For the data below, give again exactly the lines from the one containing "warning: multiline key)" through the one containing "2. .htaccess files and 404 template", both ends included, and no others.
########
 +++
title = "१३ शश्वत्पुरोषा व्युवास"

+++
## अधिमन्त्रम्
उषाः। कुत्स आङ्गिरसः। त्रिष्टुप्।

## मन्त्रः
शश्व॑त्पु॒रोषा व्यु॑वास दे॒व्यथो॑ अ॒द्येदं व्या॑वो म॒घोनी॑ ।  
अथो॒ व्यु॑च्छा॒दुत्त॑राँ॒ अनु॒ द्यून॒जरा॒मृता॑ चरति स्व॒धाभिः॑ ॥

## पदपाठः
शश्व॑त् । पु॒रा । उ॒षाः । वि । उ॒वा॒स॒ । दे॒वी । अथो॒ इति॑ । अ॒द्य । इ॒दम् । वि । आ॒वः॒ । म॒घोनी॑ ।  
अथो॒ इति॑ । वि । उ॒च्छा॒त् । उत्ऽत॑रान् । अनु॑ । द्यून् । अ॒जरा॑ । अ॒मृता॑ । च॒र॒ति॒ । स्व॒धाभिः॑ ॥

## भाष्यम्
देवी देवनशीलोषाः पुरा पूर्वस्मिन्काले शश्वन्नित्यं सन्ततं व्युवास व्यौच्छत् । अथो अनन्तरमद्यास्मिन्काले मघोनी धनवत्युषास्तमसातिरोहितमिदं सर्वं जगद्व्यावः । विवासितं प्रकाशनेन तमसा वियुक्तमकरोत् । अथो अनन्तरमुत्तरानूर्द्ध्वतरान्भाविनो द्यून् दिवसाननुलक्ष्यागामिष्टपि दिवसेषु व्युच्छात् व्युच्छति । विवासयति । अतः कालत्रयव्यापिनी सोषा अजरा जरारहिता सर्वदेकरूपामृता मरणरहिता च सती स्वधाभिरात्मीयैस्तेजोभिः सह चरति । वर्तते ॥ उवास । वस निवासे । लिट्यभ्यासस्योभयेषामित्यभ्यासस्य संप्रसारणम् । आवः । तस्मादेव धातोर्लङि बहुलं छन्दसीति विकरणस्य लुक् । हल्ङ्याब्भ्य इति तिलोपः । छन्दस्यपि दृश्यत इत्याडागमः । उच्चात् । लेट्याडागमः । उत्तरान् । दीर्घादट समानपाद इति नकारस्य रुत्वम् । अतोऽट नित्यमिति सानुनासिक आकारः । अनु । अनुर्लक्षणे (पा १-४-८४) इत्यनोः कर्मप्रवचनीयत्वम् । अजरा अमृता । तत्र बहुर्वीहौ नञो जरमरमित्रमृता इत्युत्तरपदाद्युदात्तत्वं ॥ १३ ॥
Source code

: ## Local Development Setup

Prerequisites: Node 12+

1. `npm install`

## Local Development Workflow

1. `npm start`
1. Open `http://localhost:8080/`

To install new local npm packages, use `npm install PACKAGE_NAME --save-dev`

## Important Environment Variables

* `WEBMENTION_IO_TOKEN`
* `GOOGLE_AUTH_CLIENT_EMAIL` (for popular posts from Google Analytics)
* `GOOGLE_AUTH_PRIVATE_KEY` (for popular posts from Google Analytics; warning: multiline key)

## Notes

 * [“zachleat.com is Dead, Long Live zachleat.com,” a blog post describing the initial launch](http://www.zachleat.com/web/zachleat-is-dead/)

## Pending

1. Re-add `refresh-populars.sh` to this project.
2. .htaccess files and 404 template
########
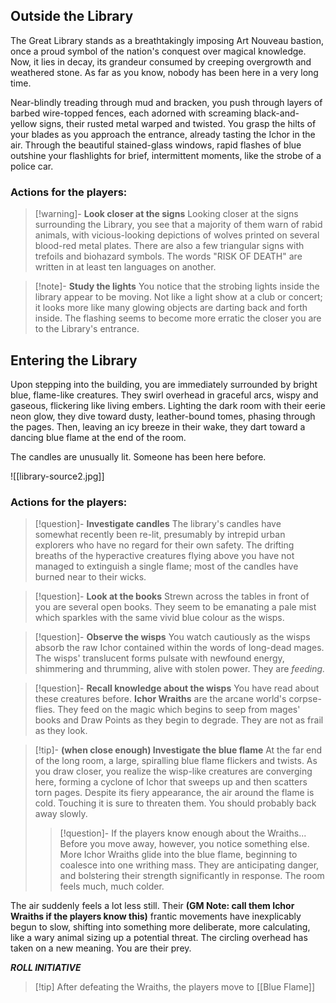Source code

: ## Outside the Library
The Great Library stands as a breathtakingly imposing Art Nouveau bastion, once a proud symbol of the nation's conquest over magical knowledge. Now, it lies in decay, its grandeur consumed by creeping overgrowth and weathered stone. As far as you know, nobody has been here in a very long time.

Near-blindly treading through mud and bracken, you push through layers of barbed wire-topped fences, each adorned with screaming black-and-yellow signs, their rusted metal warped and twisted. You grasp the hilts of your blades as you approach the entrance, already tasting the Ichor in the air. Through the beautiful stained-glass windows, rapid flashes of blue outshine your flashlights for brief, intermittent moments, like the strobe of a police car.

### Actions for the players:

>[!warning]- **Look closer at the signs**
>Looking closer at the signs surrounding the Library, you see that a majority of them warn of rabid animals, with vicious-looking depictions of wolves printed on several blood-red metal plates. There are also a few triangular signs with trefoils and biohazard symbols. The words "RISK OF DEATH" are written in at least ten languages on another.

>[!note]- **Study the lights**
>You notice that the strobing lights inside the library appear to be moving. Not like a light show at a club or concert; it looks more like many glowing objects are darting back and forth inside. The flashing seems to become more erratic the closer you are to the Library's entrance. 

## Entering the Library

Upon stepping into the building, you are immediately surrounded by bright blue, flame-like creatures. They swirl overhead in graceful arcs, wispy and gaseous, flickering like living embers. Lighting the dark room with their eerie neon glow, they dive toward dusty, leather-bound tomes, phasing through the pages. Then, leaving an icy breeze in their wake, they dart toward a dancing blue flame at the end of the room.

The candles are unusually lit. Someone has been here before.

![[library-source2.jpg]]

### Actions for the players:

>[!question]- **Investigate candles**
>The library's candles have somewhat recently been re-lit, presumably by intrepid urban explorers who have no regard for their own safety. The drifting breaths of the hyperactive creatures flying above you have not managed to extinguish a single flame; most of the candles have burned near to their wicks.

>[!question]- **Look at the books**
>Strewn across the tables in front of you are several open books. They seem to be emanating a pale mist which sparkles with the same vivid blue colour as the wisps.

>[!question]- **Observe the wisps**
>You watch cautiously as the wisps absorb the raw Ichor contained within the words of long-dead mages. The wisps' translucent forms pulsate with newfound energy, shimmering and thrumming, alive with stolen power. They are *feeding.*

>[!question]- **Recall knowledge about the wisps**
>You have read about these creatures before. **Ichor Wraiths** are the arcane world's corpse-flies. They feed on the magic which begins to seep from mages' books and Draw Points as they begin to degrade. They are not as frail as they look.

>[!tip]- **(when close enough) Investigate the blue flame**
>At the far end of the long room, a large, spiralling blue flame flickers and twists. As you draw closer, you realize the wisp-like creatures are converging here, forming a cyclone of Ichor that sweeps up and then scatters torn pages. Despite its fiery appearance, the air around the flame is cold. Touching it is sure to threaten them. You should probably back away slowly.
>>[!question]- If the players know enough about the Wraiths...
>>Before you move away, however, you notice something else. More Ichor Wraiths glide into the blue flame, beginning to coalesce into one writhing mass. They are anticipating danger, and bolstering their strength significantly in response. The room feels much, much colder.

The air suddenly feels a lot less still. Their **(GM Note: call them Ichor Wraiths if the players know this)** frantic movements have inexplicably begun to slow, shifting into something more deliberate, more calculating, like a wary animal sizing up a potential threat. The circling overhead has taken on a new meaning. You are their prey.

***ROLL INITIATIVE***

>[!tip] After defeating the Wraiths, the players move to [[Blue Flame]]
########
Task answer:
* `GOOGLE_AUTH_PRIVATE_KEY` (for popular posts from Google Analytics; warning: multiline key)

## Notes

 * [“zachleat.com is Dead, Long Live zachleat.com,” a blog post describing the initial launch](http://www.zachleat.com/web/zachleat-is-dead/)

## Pending

1. Re-add `refresh-populars.sh` to this project.
2. .htaccess files and 404 template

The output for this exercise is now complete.